2. Materials and Methods
This paper presents two independent experiments in which fMRI and MEG data were acquired when observers look at pictures of natural images. The fMRI and MEG data of Experiment 1 are original to this current work. Data of Experiment 2 has been published originally in [9] (Experiment 2).
2.1. Participants
Two separate groups of fifteen right-handed volunteers with normal or corrected to normal vision participated in Experiment 1 (9 female, 27.87 ± 5.17 years old) and Experiment 2 (5 female, 26.6 ± 5.18 years old, see [9]). The participants signed an informed consent form and were compensated for their participation. Both studies were conducted in accordance with the Declaration of Helsinki and approved by the Institutional Review Board of Massachusetts Institute of Technology (Approval code: 1510287948).
2.2. Stimulus Set
In Experiment 1, the stimulus set consisted of twin sets of 78 real-world natural images each (156 images total) from the LaMem dataset [36]. Twin-set 1 and Twin-set 2 each contained an image identifiable by the same verbal semantic description of the main object shown (based on consensus among the authors; see Figure 1a for examples).
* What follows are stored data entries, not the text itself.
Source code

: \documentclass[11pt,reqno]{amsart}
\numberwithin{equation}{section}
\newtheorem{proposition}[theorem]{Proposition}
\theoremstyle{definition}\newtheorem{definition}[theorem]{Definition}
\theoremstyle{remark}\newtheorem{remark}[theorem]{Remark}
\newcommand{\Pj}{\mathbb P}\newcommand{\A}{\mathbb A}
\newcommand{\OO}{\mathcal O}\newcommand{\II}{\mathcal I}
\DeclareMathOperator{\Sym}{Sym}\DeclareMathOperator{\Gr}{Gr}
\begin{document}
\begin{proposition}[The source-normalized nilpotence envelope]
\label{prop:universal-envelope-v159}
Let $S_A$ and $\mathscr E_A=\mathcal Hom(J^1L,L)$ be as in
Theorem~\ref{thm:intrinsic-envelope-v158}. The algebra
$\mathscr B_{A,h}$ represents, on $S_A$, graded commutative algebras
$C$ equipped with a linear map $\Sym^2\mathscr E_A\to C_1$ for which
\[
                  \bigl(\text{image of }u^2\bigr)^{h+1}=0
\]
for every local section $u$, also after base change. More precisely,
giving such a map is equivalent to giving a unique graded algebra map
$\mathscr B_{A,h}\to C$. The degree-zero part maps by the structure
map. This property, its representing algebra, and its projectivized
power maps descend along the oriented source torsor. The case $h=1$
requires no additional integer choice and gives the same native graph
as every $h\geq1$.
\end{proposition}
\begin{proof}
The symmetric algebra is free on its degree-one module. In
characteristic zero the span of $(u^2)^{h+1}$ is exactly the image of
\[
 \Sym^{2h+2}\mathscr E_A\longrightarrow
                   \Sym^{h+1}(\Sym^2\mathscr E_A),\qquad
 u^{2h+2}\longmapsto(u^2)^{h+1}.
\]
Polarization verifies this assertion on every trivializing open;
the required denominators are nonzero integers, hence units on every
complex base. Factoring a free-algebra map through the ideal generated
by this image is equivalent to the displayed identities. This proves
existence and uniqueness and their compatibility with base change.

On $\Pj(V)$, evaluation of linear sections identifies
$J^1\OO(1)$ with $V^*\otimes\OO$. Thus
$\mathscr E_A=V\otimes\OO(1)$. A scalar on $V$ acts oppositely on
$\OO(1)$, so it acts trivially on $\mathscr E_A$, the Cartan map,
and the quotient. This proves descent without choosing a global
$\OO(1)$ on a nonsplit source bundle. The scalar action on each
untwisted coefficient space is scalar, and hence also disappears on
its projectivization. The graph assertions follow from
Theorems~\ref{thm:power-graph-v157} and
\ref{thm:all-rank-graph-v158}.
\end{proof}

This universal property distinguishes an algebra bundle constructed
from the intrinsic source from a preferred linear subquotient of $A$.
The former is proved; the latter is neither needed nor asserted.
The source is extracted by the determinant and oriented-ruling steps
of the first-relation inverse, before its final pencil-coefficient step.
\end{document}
The sets were not significantly different on a collection of low level image statistics [37,38,39] (See Appendix A for more information about stimulus set). The stimulus set of Experiment 2 consisted of 118 natural images of objects [9] from the ImageNet dataset [40]. In both experiments, participants performed the same orthogonal vigilance task. See Appendix A for details on the Experimental Design.
Figure 1
Examples of stimuli of Experiment 1 and analysis scheme. (a) Examples of experimental condition: The stimulus set consisted of two sets (termed twin-sets 1 and 2) of 78 object images each ordered in pairs, such that each set was of the same semantic content but different in appearance. (b) MEG multivariate analysis. MEG data were extracted from −200 ms to 1000 ms with respect to stimulus onset. The 306-dimensional MEG sensor data at each time point t were arranged in vectors. For each pair of conditions, the performance of an SVM classifier in discriminating the conditions based on vector patterns was used as a measure of dissimilarity between the pair of conditions. A representational dissimilarity matrix at each time point t was populated using these pairwise dissimilarities; (c) fMRI multivariate analysis. At each voxel v, the activation patterns in a sphere with radius of 4 voxels were extracted and pairwise dissimilarities of conditions were computed (1-Pearson’s R) yielding a representational dissimilarity matrix assigned to the voxel v at the center of the sphere; (d) fMRI-MEG similarity-based fusion. The MEG RDM representation at each time point t were compared with the fMRI RDM representations at each voxel v by computing Spearman’s R correlations. These computations resulted in correlation maps over the whole brain and across time.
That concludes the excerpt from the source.